M(x, y) + N(x, y)\frac{dy}{dx} = 0

assume there is a function F(x, y) such that

\frac{\partial F(x, y)}{\partial x} = M(x, y) + N(x, y)\frac{dy}{dx}

Hence,
\frac{\partial F(x, y)}{\partial x} = 0

The text says that the above equation imply that F(x, y) = \text{Const}

But here are my doubts

1) Let's assume the above equation is true, so does it mean F(x, y) has no way to be a function of x if the original equation is exact?

2) What about if F(x,y) = g(y), in this case, we don't know the exact form of y, but we know that y is depending on x, so can we say F(x,y)=g(y) is implicitly depending on x?
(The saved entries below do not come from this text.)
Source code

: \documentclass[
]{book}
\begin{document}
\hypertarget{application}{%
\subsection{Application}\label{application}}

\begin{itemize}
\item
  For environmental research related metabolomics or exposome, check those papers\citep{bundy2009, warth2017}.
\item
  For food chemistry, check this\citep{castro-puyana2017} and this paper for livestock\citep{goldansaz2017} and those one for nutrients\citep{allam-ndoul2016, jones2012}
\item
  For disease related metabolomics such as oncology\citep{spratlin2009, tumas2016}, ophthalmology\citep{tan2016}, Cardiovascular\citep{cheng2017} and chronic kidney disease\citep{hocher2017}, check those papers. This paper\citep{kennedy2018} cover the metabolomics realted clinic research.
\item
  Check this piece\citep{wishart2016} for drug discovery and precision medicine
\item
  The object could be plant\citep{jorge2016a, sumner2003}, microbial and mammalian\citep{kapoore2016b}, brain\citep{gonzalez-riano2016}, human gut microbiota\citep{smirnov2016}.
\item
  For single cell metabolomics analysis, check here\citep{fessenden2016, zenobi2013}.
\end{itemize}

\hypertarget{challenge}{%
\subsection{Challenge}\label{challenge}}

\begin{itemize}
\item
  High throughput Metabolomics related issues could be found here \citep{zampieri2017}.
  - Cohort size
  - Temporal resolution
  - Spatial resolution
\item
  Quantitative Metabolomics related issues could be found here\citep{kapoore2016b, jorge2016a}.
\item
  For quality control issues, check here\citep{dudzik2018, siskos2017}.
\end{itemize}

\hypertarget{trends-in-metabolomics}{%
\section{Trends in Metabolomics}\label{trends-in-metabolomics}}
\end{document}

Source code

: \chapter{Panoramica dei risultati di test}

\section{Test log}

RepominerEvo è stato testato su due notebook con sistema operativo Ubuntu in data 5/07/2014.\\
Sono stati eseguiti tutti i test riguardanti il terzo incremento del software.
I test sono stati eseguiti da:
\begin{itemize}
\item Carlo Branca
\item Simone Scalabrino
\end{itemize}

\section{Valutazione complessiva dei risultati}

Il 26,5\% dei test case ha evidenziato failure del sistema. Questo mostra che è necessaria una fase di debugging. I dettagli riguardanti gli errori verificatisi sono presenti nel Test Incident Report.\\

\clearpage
If it is true, how can we conclude that F(x, y) = \text{Const} instead of some functions of y?

Well, you might find what I am asking is vague. What I actually means is if F(x,y)=g(y), so can we safely say that

\frac{\partial F(x, y)}{\partial x} = \frac{\partial g(y)}{\partial x} = 0

It is quite confusing to use the term 'implicitly'! Because we do know that y=y(x), so how come we put
\frac{\partial g(y)}{\partial x} = 0 instead of \frac{\partial g(y)}{\partial y}\frac{dy}{dx} = 0 ?

 

[owlpride]

I agree with the conclusion that

<br /> \frac{\partial F(x, y)}{\partial x} = 0<br />

implies that F(x,y) = const under two assumptions:

(1) y is a function of x, not an independent variable

(2) \frac{\partial F(x, y)}{\partial x} means "take the partial derivative of F with respect to x" and not "take the partial derivative of F with respect to the first variable."

With these two assumptions, I can write F(x,y(x)) = G(x) and dF(x,y)/dx = dG(x)/dx = 0, so G(x) = const = F(x,y).